Kamal Ganzouri previously held that post for four years under deposed President Hosni Mubarak.
We have a report from Jonathan Rugman of Independent Television News.
JONATHAN RUGMAN: Cleaning up after a fifth night of violence, downtown Cairo still in shock after the worst outbreak of fighting since February’s revolution.
These protestors now want a second revolution. They still want to topple Egypt’s military rulers. Yet, ironically, it’s the army which is now safeguarding a truce between the people and the riot police.
The army has built a wall across the street and it’s turning on top of it. It’s keeping the protesters away from the police. And if this uneasy peace can be kept, elections in the most populous country in the Arab world are due to start on Monday.
Last night, the violence spread to the city of Ismailia. Yet an army spokesman said today that the protestors don’t represent all Egyptians, that elections should go ahead, so the army can give up running the country.
GEN. MUKHTAR AL-MULLA, Supreme Council of the Armed Forces (through translator): I ask the honorable Egyptian people that love their country to concentrate on the goals and not the slogans and the demonstrations. We should concentrate on the first goal: the elections.
JONATHAN RUGMAN: The army has also apologized for the killing of protestors. It’s promised an investigation and says it wasn’t involved.
Yet even if that’s true, Egyptians are asking why it took so long to rein in the police. And in Tahrir Square this afternoon they were still chanting for the country’s military commanders to step down now. It’s mostly a young crowd here, and many are unemployed. For them, the army’s apology has come too late.
WOMAN (through translator): It’s too late to say sorry. We want a civilian government with justice and freedom. The simplest of all human rights.
JONATHAN RUGMAN: Yet travel out towards the pyramids at Giza, and you find many Egyptians who say these protests have done more harm than good.
Tourism is a mainstay of the economy and it’s down 60 percent this year.

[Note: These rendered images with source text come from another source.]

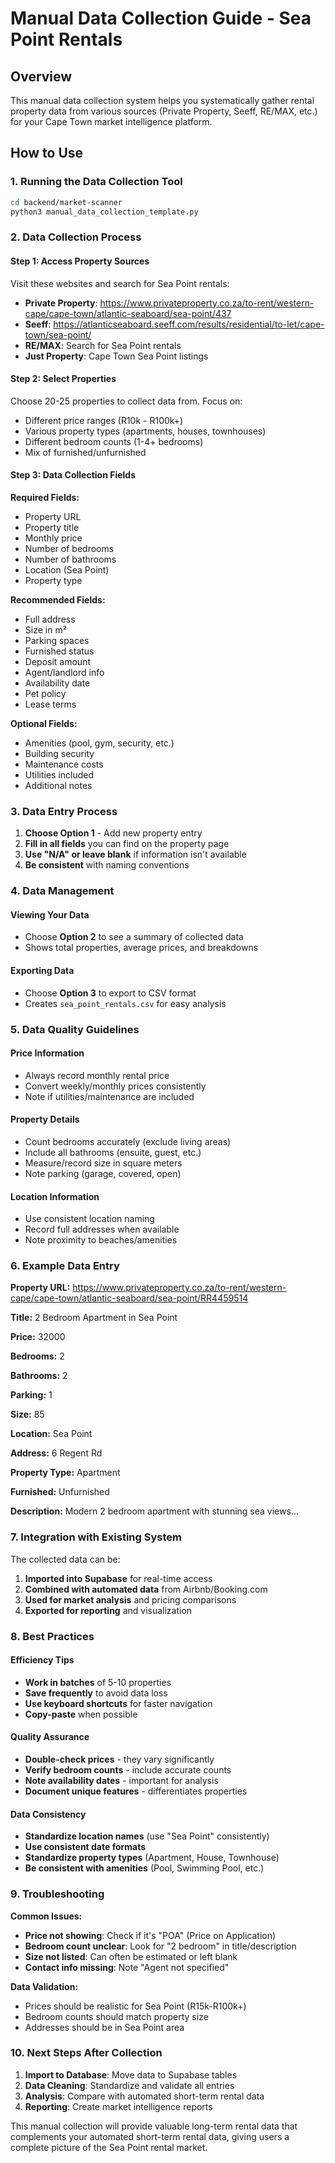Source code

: # Manual Data Collection Guide - Sea Point Rentals

## Overview
This manual data collection system helps you systematically gather rental property data from various sources (Private Property, Seeff, RE/MAX, etc.) for your Cape Town market intelligence platform.

## How to Use

### 1. Running the Data Collection Tool
```bash
cd backend/market-scanner
python3 manual_data_collection_template.py
```

### 2. Data Collection Process

#### Step 1: Access Property Sources
Visit these websites and search for Sea Point rentals:
- **Private Property**: https://www.privateproperty.co.za/to-rent/western-cape/cape-town/atlantic-seaboard/sea-point/437
- **Seeff**: https://atlanticseaboard.seeff.com/results/residential/to-let/cape-town/sea-point/
- **RE/MAX**: Search for Sea Point rentals
- **Just Property**: Cape Town Sea Point listings

#### Step 2: Select Properties
Choose 20-25 properties to collect data from. Focus on:
- Different price ranges (R10k - R100k+)
- Various property types (apartments, houses, townhouses)
- Different bedroom counts (1-4+ bedrooms)
- Mix of furnished/unfurnished

#### Step 3: Data Collection Fields

**Required Fields:**
- Property URL
- Property title
- Monthly price
- Number of bedrooms
- Number of bathrooms
- Location (Sea Point)
- Property type

**Recommended Fields:**
- Full address
- Size in m²
- Parking spaces
- Furnished status
- Deposit amount
- Agent/landlord info
- Availability date
- Pet policy
- Lease terms

**Optional Fields:**
- Amenities (pool, gym, security, etc.)
- Building security
- Maintenance costs
- Utilities included
- Additional notes

### 3. Data Entry Process

1. **Choose Option 1** - Add new property entry
2. **Fill in all fields** you can find on the property page
3. **Use "N/A" or leave blank** if information isn't available
4. **Be consistent** with naming conventions

### 4. Data Management

#### Viewing Your Data
- Choose **Option 2** to see a summary of collected data
- Shows total properties, average prices, and breakdowns

#### Exporting Data
- Choose **Option 3** to export to CSV format
- Creates `sea_point_rentals.csv` for easy analysis

### 5. Data Quality Guidelines

#### Price Information
- Always record monthly rental price
- Convert weekly/monthly prices consistently
- Note if utilities/maintenance are included

#### Property Details
- Count bedrooms accurately (exclude living areas)
- Include all bathrooms (ensuite, guest, etc.)
- Measure/record size in square meters
- Note parking (garage, covered, open)

#### Location Information
- Use consistent location naming
- Record full addresses when available
- Note proximity to beaches/amenities

### 6. Example Data Entry

**Property URL:** https://www.privateproperty.co.za/to-rent/western-cape/cape-town/atlantic-seaboard/sea-point/RR4459514

**Title:** 2 Bedroom Apartment in Sea Point

**Price:** 32000

**Bedrooms:** 2

**Bathrooms:** 2

**Parking:** 1

**Size:** 85

**Location:** Sea Point

**Address:** 6 Regent Rd

**Property Type:** Apartment

**Furnished:** Unfurnished

**Description:** Modern 2 bedroom apartment with stunning sea views...

### 7. Integration with Existing System

The collected data can be:
1. **Imported into Supabase** for real-time access
2. **Combined with automated data** from Airbnb/Booking.com
3. **Used for market analysis** and pricing comparisons
4. **Exported for reporting** and visualization

### 8. Best Practices

#### Efficiency Tips
- **Work in batches** of 5-10 properties
- **Save frequently** to avoid data loss
- **Use keyboard shortcuts** for faster navigation
- **Copy-paste** when possible

#### Quality Assurance
- **Double-check prices** - they vary significantly
- **Verify bedroom counts** - include accurate counts
- **Note availability dates** - important for analysis
- **Document unique features** - differentiates properties

#### Data Consistency
- **Standardize location names** (use "Sea Point" consistently)
- **Use consistent date formats**
- **Standardize property types** (Apartment, House, Townhouse)
- **Be consistent with amenities** (Pool, Swimming Pool, etc.)

### 9. Troubleshooting

**Common Issues:**
- **Price not showing**: Check if it's "POA" (Price on Application)
- **Bedroom count unclear**: Look for "2 bedroom" in title/description
- **Size not listed**: Can often be estimated or left blank
- **Contact info missing**: Note "Agent not specified"

**Data Validation:**
- Prices should be realistic for Sea Point (R15k-R100k+)
- Bedroom counts should match property size
- Addresses should be in Sea Point area

### 10. Next Steps After Collection

1. **Import to Database**: Move data to Supabase tables
2. **Data Cleaning**: Standardize and validate all entries
3. **Analysis**: Compare with automated short-term rental data
4. **Reporting**: Create market intelligence reports

This manual collection will provide valuable long-term rental data that complements your automated short-term rental data, giving users a complete picture of the Sea Point rental market.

And without the army the fear is of chaos nationwide.
“I’m not with Tahrir Square at all,” says this man. “This talk of the military stepping down is very irresponsible.”

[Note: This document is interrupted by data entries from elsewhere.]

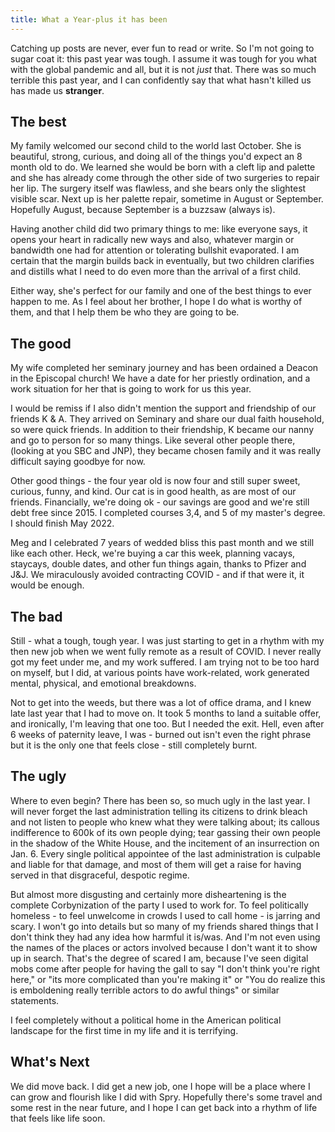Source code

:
 ```yaml
---
title: What a Year-plus it has been
---
```


Catching up posts are never, ever fun to read or write. So I'm not going to sugar coat it: this past year was tough. I assume it was tough for you what with the global pandemic and all, but it is not *just* that. There was so much terrible this past year, and I can confidently say that what hasn't killed us has made us **stranger**. 

## The best ##
My family welcomed our second child to the world last October. She is beautiful, strong, curious, and doing all of the things you'd expect an 8 month old to do.  We learned she would be born with  a cleft lip and palette and she has already come through the other side of two surgeries to repair her lip. The surgery itself was flawless, and she bears only the slightest visible scar. Next up is her palette repair, sometime in August or September. Hopefully August, because September is a buzzsaw (always is).  

Having another child did two primary things to me: like everyone says, it opens your heart in radically new ways and also, whatever margin or bandwidth one had for attention or tolerating bullshit evaporated. I am certain that the margin builds back in eventually, but two children clarifies and distills what I need to do even more than the arrival of a first child. 

Either way, she's perfect for our family and one of the best things to ever happen to me. As I feel about her brother, I hope I do what is worthy of them, and that I help them be who they are going to be. 

## The good ##
My wife completed her seminary journey and has been ordained a Deacon in the Episcopal church! We have a date for her priestly ordination, and a work situation for her that is going to work for us this year. 

I would be remiss if I also didn't mention the support and friendship of our friends K & A. They arrived on Seminary and share our dual faith household, so were quick friends. In addition to their friendship, K became our nanny and go to person for so many things. Like several other people there, (looking at you SBC and JNP), they became chosen family and it was really difficult saying goodbye for now. 

Other good things - the four year old is now four and still super sweet, curious, funny, and kind. Our cat is in good health, as are most of our friends.  Financially, we're doing ok - our savings are good and we're still debt free since 2015.  I completed courses 3,4, and 5 of my master's degree. I should finish May 2022. 

Meg and I celebrated 7 years of wedded bliss this past month and we still like each other. Heck, we're buying a car this week, planning vacays, staycays, double dates, and other fun things again, thanks to Pfizer and J&J.  We miraculously avoided contracting COVID - and if that were it, it would be enough. 

## The bad ## 
Still - what a tough, tough year.  I was just starting to get in a rhythm with my then new job when we went fully remote as a result of COVID. I never really got my feet under me, and my work suffered. I am trying not to be too hard on myself, but I did, at various points have work-related, work generated mental, physical, and emotional breakdowns. 

Not to get into the weeds, but there was a lot of office drama, and I knew late last year that I had to move on. It took 5 months to land a suitable offer, and ironically, I'm leaving that one too. But I needed the exit. Hell, even after 6 weeks of paternity leave, I was - burned out isn't even the right phrase but it is the only one that feels close - still completely burnt.

## The ugly ##

Where to even begin? There has been so, so much ugly in the last year. I will never forget the last administration telling its citizens to drink bleach and not listen to people who knew what they were talking about; its callous indifference to 600k of its own people dying; tear gassing their own people in the shadow of the White House, and the incitement of an insurrection on Jan. 6. Every single political appointee of the last administration is culpable and liable for that damage, and most of them will get a raise for having served in that disgraceful, despotic regime. 

But almost more disgusting and certainly more disheartening is the complete Corbynization of the party I used to work for.  To feel politically homeless - to feel unwelcome in crowds I used to call home - is jarring and scary.  I won't go into details but so many of my friends shared things that I don't think they had any idea how harmful it is/was. And I'm not even using the names of the places or actors involved because I don't want it to show up in search. That's the degree of scared I am, because I've seen digital mobs come after people for having the gall to say "I don't think you're right here," or "its more complicated than you're making it" or "You do realize this is emboldening really terrible actors to do awful things" or similar statements. 

I feel completely without a political home in the American political landscape for the first time in my life and it is terrifying. 

## What's Next ##

We did move back. I did get a new job, one I hope will be a place where I can grow and flourish like I did with Spry. Hopefully there's some travel and some rest in the near future, and I hope I can get back into a rhythm of life that feels like life soon.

“The army has to stay,” says another. “If the army leaves, we will have nobody else.”
What’s more: Egypt’s biggest political bloc, the Muslim Brotherhood, is on the brink of power for the first time if elections go ahead. So, perhaps it’s no surprise that the local candidate and his party have refused to join this weeks protests.
AMR DARRAG, Muslim Brotherhood parliamentary candidate: We are all not happy about the performance of the military. We are– we are all in agreement that the real objectives of the revolution are not met at all. But the only way out, the only peaceful way out, is to have the elections and to have a parliament elected to the represent the people.

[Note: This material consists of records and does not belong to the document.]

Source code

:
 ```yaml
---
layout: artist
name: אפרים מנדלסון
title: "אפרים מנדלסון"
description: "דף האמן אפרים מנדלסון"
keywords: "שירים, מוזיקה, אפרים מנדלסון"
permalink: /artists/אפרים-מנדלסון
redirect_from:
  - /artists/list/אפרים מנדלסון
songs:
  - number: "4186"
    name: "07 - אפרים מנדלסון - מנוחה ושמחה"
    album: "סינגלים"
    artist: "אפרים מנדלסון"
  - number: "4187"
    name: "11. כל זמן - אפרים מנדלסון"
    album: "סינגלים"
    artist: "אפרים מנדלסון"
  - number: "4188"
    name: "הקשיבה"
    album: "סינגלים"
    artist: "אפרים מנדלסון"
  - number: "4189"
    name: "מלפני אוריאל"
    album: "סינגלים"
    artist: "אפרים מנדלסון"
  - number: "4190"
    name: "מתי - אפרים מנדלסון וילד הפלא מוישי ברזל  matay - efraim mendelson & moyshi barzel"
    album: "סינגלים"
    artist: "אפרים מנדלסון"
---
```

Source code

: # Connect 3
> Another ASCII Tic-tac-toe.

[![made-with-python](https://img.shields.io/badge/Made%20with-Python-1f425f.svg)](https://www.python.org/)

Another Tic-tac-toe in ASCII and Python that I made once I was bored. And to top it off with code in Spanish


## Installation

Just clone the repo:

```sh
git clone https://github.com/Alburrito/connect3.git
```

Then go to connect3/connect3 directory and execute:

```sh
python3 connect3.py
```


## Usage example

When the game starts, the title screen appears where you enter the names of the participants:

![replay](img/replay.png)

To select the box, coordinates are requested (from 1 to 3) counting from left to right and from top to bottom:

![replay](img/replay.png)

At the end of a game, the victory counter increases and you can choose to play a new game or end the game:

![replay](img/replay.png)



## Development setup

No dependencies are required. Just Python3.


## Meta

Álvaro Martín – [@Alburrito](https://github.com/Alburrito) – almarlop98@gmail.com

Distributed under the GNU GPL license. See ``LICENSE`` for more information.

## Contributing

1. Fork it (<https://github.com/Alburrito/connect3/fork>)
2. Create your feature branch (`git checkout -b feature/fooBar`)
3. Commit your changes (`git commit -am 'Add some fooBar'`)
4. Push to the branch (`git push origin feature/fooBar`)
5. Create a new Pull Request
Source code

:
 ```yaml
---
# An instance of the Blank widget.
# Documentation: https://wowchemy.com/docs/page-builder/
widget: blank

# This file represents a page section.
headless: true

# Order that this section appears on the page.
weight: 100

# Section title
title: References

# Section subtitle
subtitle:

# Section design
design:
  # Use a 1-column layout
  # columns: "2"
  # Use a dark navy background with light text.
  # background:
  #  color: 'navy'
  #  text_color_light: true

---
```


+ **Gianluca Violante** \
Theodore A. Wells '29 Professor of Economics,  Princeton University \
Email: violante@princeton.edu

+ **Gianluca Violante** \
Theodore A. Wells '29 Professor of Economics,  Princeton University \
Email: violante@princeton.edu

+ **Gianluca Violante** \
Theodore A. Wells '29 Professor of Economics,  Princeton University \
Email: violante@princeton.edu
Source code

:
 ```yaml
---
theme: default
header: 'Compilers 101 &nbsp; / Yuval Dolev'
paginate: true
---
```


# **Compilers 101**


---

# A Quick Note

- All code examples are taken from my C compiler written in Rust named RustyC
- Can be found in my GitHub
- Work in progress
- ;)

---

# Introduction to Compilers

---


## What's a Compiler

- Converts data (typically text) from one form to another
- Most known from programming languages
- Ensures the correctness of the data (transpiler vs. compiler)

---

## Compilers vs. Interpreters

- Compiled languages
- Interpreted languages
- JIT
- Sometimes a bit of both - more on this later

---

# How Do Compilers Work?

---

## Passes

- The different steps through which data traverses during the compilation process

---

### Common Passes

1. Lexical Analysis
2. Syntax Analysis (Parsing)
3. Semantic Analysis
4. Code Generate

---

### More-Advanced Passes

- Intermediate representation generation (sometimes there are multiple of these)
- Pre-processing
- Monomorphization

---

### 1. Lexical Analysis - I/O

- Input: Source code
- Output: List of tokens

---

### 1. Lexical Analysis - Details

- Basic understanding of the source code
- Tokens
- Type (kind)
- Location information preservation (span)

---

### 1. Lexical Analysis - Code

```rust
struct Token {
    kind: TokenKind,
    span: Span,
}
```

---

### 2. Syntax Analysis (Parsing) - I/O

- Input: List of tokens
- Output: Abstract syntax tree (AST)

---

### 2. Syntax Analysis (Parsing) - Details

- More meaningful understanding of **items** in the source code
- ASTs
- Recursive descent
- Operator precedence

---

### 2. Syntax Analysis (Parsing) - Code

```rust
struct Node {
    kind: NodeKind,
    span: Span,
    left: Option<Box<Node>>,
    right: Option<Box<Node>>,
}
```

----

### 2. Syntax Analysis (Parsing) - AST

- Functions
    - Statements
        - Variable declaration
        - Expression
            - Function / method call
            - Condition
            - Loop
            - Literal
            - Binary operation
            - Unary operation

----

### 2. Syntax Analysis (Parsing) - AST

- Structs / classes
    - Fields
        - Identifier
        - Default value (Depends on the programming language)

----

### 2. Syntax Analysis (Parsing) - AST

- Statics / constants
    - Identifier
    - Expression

JONATHAN RUGMAN: On these streets, those elections seem almost irrelevant. The protestors have been radicalized by days of bloodshed. And you feel it wouldn’t take much for these smoldering streets to flare up again.
JEFFREY BROWN: There was also word today that a court in Egypt had ordered the release of three American college students arrested amid the protests. But there was no confirmation that they’d been let go.